Meet Principal Dancer Richard Porter
If you catch Richard Porter at the pub, you probably wouldn’t guess he’s a principal dancer with the Sacramento Ballet. Sporting tattoos on his arms and piercings in his ears, the 31-year-old Australian looks more like he belongs drumming in a rock band than spinning pirouettes in second position.
“I like to be different,” he says in an Aussie accent while sipping on a beer. Plus, he does actually drum.
As a sports-loving surfer dude growing up in Melbourne, Porter didn’t initially envision himself as a ballerino. He had a different goal in mind: to dance in music videos. So he enrolled in hip-hop, tap and jazz.
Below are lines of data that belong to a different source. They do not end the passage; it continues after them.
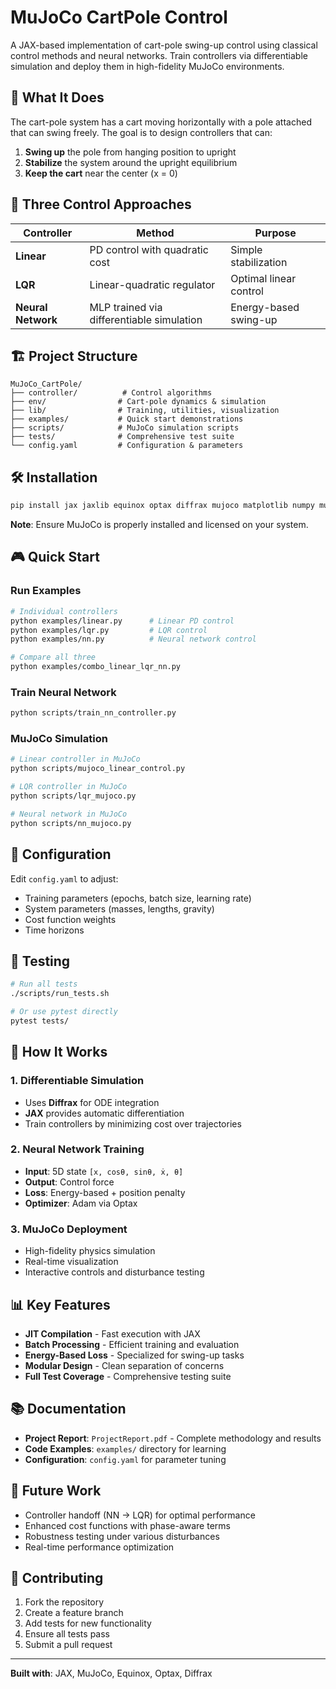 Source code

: # MuJoCo CartPole Control

A JAX-based implementation of cart-pole swing-up control using classical control methods and neural networks. Train controllers via differentiable simulation and deploy them in high-fidelity MuJoCo environments.

## 🎯 What It Does

The cart-pole system has a cart moving horizontally with a pole attached that can swing freely. The goal is to design controllers that can:

1. **Swing up** the pole from hanging position to upright
2. **Stabilize** the system around the upright equilibrium
3. **Keep the cart** near the center (x = 0)

## 🚀 Three Control Approaches

| Controller | Method | Purpose |
|------------|---------|---------|
| **Linear** | PD control with quadratic cost | Simple stabilization |
| **LQR** | Linear-quadratic regulator | Optimal linear control |
| **Neural Network** | MLP trained via differentiable simulation | Energy-based swing-up |

## 🏗️ Project Structure

```
MuJoCo_CartPole/
├── controller/          # Control algorithms
├── env/                # Cart-pole dynamics & simulation
├── lib/                # Training, utilities, visualization
├── examples/           # Quick start demonstrations
├── scripts/            # MuJoCo simulation scripts
├── tests/              # Comprehensive test suite
└── config.yaml         # Configuration & parameters
```

## 🛠️ Installation

```bash
pip install jax jaxlib equinox optax diffrax mujoco matplotlib numpy mujoco-python-viewer
```

**Note**: Ensure MuJoCo is properly installed and licensed on your system.

## 🎮 Quick Start

### Run Examples
```bash
# Individual controllers
python examples/linear.py      # Linear PD control
python examples/lqr.py         # LQR control
python examples/nn.py          # Neural network control

# Compare all three
python examples/combo_linear_lqr_nn.py
```

### Train Neural Network
```bash
python scripts/train_nn_controller.py
```

### MuJoCo Simulation
```bash
# Linear controller in MuJoCo
python scripts/mujoco_linear_control.py

# LQR controller in MuJoCo  
python scripts/lqr_mujoco.py

# Neural network in MuJoCo
python scripts/nn_mujoco.py
```

## 🔧 Configuration

Edit `config.yaml` to adjust:
- Training parameters (epochs, batch size, learning rate)
- System parameters (masses, lengths, gravity)
- Cost function weights
- Time horizons

## 🧪 Testing

```bash
# Run all tests
./scripts/run_tests.sh

# Or use pytest directly
pytest tests/
```

## 🔬 How It Works

### 1. Differentiable Simulation
- Uses **Diffrax** for ODE integration
- **JAX** provides automatic differentiation
- Train controllers by minimizing cost over trajectories

### 2. Neural Network Training
- **Input**: 5D state `[x, cosθ, sinθ, ẋ, θ̇]`
- **Output**: Control force
- **Loss**: Energy-based + position penalty
- **Optimizer**: Adam via Optax

### 3. MuJoCo Deployment
- High-fidelity physics simulation
- Real-time visualization
- Interactive controls and disturbance testing

## 📊 Key Features

- **JIT Compilation** - Fast execution with JAX
- **Batch Processing** - Efficient training and evaluation
- **Energy-Based Loss** - Specialized for swing-up tasks
- **Modular Design** - Clean separation of concerns
- **Full Test Coverage** - Comprehensive testing suite

## 📚 Documentation

- **Project Report**: `ProjectReport.pdf` - Complete methodology and results
- **Code Examples**: `examples/` directory for learning
- **Configuration**: `config.yaml` for parameter tuning

## 🔮 Future Work

- Controller handoff (NN → LQR) for optimal performance
- Enhanced cost functions with phase-aware terms
- Robustness testing under various disturbances
- Real-time performance optimization

## 🤝 Contributing

1. Fork the repository
2. Create a feature branch
3. Add tests for new functionality
4. Ensure all tests pass
5. Submit a pull request

---

**Built with**: JAX, MuJoCo, Equinox, Optax, Diffrax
Ballet was suggested as a way to build the core strength needed to seriously pursue dance.
As a young teenager, Porter was hesitant to pull on the tights — what would his football mates think?
He quickly got over the embarrassment and “fell in love with ballet, especially the partnering.”
With ballet as the new dream, he trained at Dance World 301 and the Australian Ballet and later joined the West Australian Ballet and Melbourne Ballet Company. Then he was ready to travel the world. He sent audition tapes to several California companies, thinking the state was all beach and surf.
Within a week, he was on a plane to dance under the direction of the Sacramento Ballet’s husband-and-wife duo of Ron Cunningham and Carinne Binda, whom he praises as “second to none.”
In his eight years with company, Porter has danced some of the most iconic roles: Romeo in Romeo & Juliet, Prince Siegfried in Swan Lake, and the Prince in Cinderella. Porter cites the classics as his favorites. “There’s nothing like dancing for three hours as Romeo and then the curtain comes up and you see 3,000 people standing and crying.”
He also speaks with enthusiasm about the contemporary performances in smaller venues, such as the Beer and Ballet series, where the dancers choreograph themselves to modern music. The more intimate setting allows the audience to get a better appreciation for what the dancers do. “You can see all our muscles working, how hard we’re breathing. It’s gritty. It’s hard work.”
When he’s not working hard on stage, Porter stays busy as a new dad. He and his wife, retired Sac ballet dancer Amanda Peet, welcomed baby Annabelle in 2015. Despite the lack of surf, the family plans to stay in the capital city. “This is home for me.”